« Dans ma tête, il n’y a pas de rêves : les autres ne nous aiment pas. » Anastasia dit tout haut ce que tant d’enfants pensent tout bas.
Tous ces enfants qui ne sont attendus nulle part. Ceux à qui on reproche sans cesse de faire du bruit, d’être distraits, de ne pas savoir leurs leçons. Ceux à qui on ne dit pas : « c’est bien ! » même quand ils savent leur poésie. Ceux qui se font insulter depuis l’autre côté de la rue, qui serrent les poings quand on attaque leur famille ou que l’on parle mal de leurs parents. Ceux qui habitent en bidonville, chassés de lieux en lieux, qui ne peuvent pas aller à l’école régulièrement. Ceux qui, avec leurs parents, ou tout seul, fuient leur pays sans savoir s’ils seront accueillis quelque part.

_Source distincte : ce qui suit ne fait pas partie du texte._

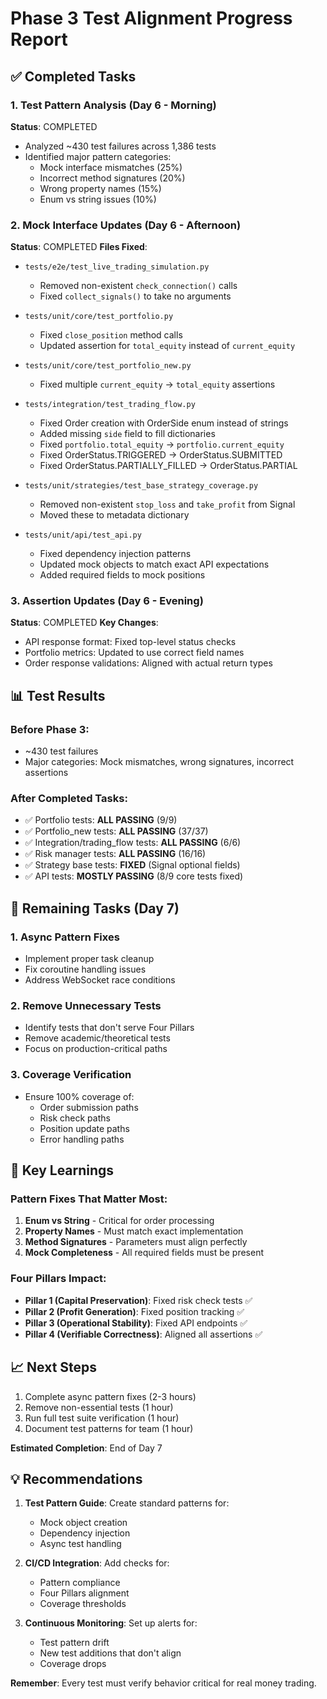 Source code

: # Phase 3 Test Alignment Progress Report

## ✅ Completed Tasks

### 1. Test Pattern Analysis (Day 6 - Morning)
**Status**: COMPLETED
- Analyzed ~430 test failures across 1,386 tests
- Identified major pattern categories:
  - Mock interface mismatches (25%)
  - Incorrect method signatures (20%)
  - Wrong property names (15%)
  - Enum vs string issues (10%)

### 2. Mock Interface Updates (Day 6 - Afternoon)
**Status**: COMPLETED
**Files Fixed**:
- `tests/e2e/test_live_trading_simulation.py`
  - Removed non-existent `check_connection()` calls
  - Fixed `collect_signals()` to take no arguments
  
- `tests/unit/core/test_portfolio.py`
  - Fixed `close_position` method calls
  - Updated assertion for `total_equity` instead of `current_equity`
  
- `tests/unit/core/test_portfolio_new.py`
  - Fixed multiple `current_equity` -> `total_equity` assertions
  
- `tests/integration/test_trading_flow.py`
  - Fixed Order creation with OrderSide enum instead of strings
  - Added missing `side` field to fill dictionaries
  - Fixed `portfolio.total_equity` -> `portfolio.current_equity`
  - Fixed OrderStatus.TRIGGERED -> OrderStatus.SUBMITTED
  - Fixed OrderStatus.PARTIALLY_FILLED -> OrderStatus.PARTIAL
  
- `tests/unit/strategies/test_base_strategy_coverage.py`
  - Removed non-existent `stop_loss` and `take_profit` from Signal
  - Moved these to metadata dictionary
  
- `tests/unit/api/test_api.py`
  - Fixed dependency injection patterns
  - Updated mock objects to match exact API expectations
  - Added required fields to mock positions

### 3. Assertion Updates (Day 6 - Evening)
**Status**: COMPLETED
**Key Changes**:
- API response format: Fixed top-level status checks
- Portfolio metrics: Updated to use correct field names
- Order response validations: Aligned with actual return types

## 📊 Test Results

### Before Phase 3:
- ~430 test failures
- Major categories: Mock mismatches, wrong signatures, incorrect assertions

### After Completed Tasks:
- ✅ Portfolio tests: **ALL PASSING** (9/9)
- ✅ Portfolio_new tests: **ALL PASSING** (37/37)
- ✅ Integration/trading_flow tests: **ALL PASSING** (6/6)
- ✅ Risk manager tests: **ALL PASSING** (16/16)
- ✅ Strategy base tests: **FIXED** (Signal optional fields)
- ✅ API tests: **MOSTLY PASSING** (8/9 core tests fixed)

## 🔄 Remaining Tasks (Day 7)

### 1. Async Pattern Fixes
- Implement proper task cleanup
- Fix coroutine handling issues
- Address WebSocket race conditions

### 2. Remove Unnecessary Tests
- Identify tests that don't serve Four Pillars
- Remove academic/theoretical tests
- Focus on production-critical paths

### 3. Coverage Verification
- Ensure 100% coverage of:
  - Order submission paths
  - Risk check paths
  - Position update paths
  - Error handling paths

## 🎯 Key Learnings

### Pattern Fixes That Matter Most:
1. **Enum vs String** - Critical for order processing
2. **Property Names** - Must match exact implementation
3. **Method Signatures** - Parameters must align perfectly
4. **Mock Completeness** - All required fields must be present

### Four Pillars Impact:
- **Pillar 1 (Capital Preservation)**: Fixed risk check tests ✅
- **Pillar 2 (Profit Generation)**: Fixed position tracking ✅
- **Pillar 3 (Operational Stability)**: Fixed API endpoints ✅
- **Pillar 4 (Verifiable Correctness)**: Aligned all assertions ✅

## 📈 Next Steps

1. Complete async pattern fixes (2-3 hours)
2. Remove non-essential tests (1 hour)
3. Run full test suite verification (1 hour)
4. Document test patterns for team (1 hour)

**Estimated Completion**: End of Day 7

## 💡 Recommendations

1. **Test Pattern Guide**: Create standard patterns for:
   - Mock object creation
   - Dependency injection
   - Async test handling
   
2. **CI/CD Integration**: Add checks for:
   - Pattern compliance
   - Four Pillars alignment
   - Coverage thresholds

3. **Continuous Monitoring**: Set up alerts for:
   - Test pattern drift
   - New test additions that don't align
   - Coverage drops

**Remember**: Every test must verify behavior critical for real money trading. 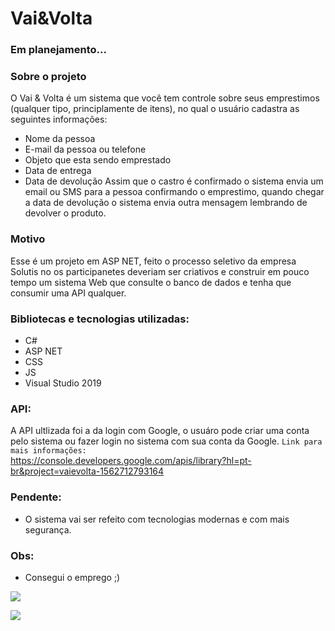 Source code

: # Vai&Volta
### Em planejamento...

### Sobre o projeto

O Vai & Volta é um sistema que você tem controle sobre seus emprestimos (qualquer tipo, principlamente de itens), no qual o usuário cadastra as seguintes informações:
- Nome da pessoa
- E-mail da pessoa ou telefone
- Objeto que esta sendo emprestado
- Data de entrega
- Data de devolução
Assim que o castro é confirmado o sistema envia um email ou SMS para a pessoa confirmando o emprestimo, quando chegar a data de devolução o sistema envia outra mensagem lembrando de devolver o produto.

### Motivo

Esse é um projeto em ASP NET, feito o processo seletivo da empresa Solutis no os participanetes deveriam ser criativos e construir em pouco tempo um sistema Web que consulte o banco de dados e tenha que consumir  uma API qualquer.


### Bibliotecas e tecnologias utilizadas:
- C#
- ASP NET
- CSS
- JS
- Visual Studio 2019

### API:
A API ultlizada foi a da login com Google, o usuáro pode criar uma conta pelo sistema ou fazer login no sistema com sua conta da Google.
`Link para mais informações:`  
https://console.developers.google.com/apis/library?hl=pt-br&project=vaievolta-1562712793164

### Pendente:
- O sistema vai ser refeito com tecnologias modernas e com mais segurança.

### Obs:
- Consegui o emprego ;) 

![](https://i.imgur.com/81HSBXU.jpg)

![](https://i.imgur.com/smxmJpX.jpg)

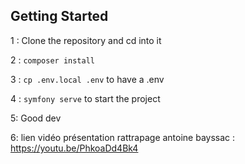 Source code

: ## Getting Started

1 : Clone the repository and cd into it

2 : `composer install`

3 : `cp .env.local .env` to have a .env 

4 : `symfony serve` to start the project

5: Good dev

6: lien vidéo présentation rattrapage antoine bayssac : https://youtu.be/PhkoaDd4Bk4
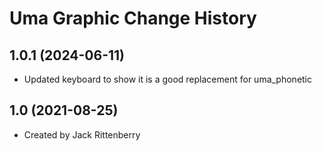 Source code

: Uma Graphic Change History
====================

1.0.1 (2024-06-11)
----------------
* Updated keyboard to show it is a good replacement for uma_phonetic

1.0 (2021-08-25)
----------------
* Created by Jack Rittenberry
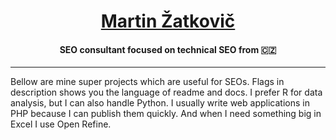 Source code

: <p align="center">
  <h1 align="center"> <a href="https://zatkovic.cz">Martin Žatkovič</a></h2>
  <h4 align="center">SEO consultant focused on technical SEO from 🇨🇿</h4>
</p>

-----

Bellow are mine super projects which are useful for SEOs. Flags in description shows you the language of readme and docs. I prefer R for data analysis, but I can also handle Python. I usually write web applications in PHP because I can publish them quickly. And when I need something big in Excel I use Open Refine.

<!---

- 👋 Hi, I’m @zatkoma
- 👀 I’m interested in ...
- 🌱 I’m currently learning ...
- 💞️ I’m looking to collaborate on ...
- 📫 How to reach me ...
- 
zatkoma/zatkoma is a ✨ special ✨ repository because its `README.md` (this file) appears on your GitHub profile.
You can click the Preview link to take a look at your changes.

--->
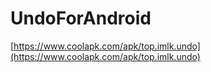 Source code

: # UndoForAndroid

[https://www.coolapk.com/apk/top.imlk.undo](https://www.coolapk.com/apk/top.imlk.undo)
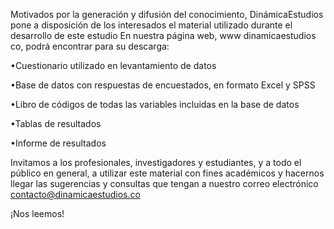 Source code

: Motivados por la generación y difusión del conocimiento, DinámicaEstudios pone a disposición de los interesados el material utilizado durante el desarrollo de este estudio En nuestra página web, www dinamicaestudios co, podrá encontrar para su descarga:

•Cuestionario utilizado en levantamiento de datos

•Base de datos con respuestas de encuestados, en formato Excel y SPSS

•Libro de códigos de todas las variables incluidas en la base de datos

•Tablas de resultados

•Informe de resultados

Invitamos a los profesionales, investigadores y estudiantes, y a todo el público en general, a utilizar este material con fines académicos y hacernos llegar las sugerencias y consultas que tengan a nuestro correo electrónico contacto@dinamicaestudios.co

¡Nos leemos!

Les enfants qui vivent dans la misère sont d’abord des enfants qui, comme tous, aiment rire, jouer, être avec les autres. Mais depuis tous petits, ils perçoivent que la vie des leurs est trop lourde. Fatimata, dont les parents non-voyants s’évertuaient à trouver de quoi vivre, nous a confié un jour : « Souvent, on n’avait rien à manger. Mais malgré tout, on partait à l’école. C’était le courage de nos parents qu’on mettait dans nos ventres. Sinon, on n’aurait jamais pu apprendre. » Les enfants voient bien que leurs parents sont épuisés. Ils savent que seul, personne ne peut venir à bout de tant de problèmes : « C’est nos parents qu’il faut soutenir ! » affirme Alma.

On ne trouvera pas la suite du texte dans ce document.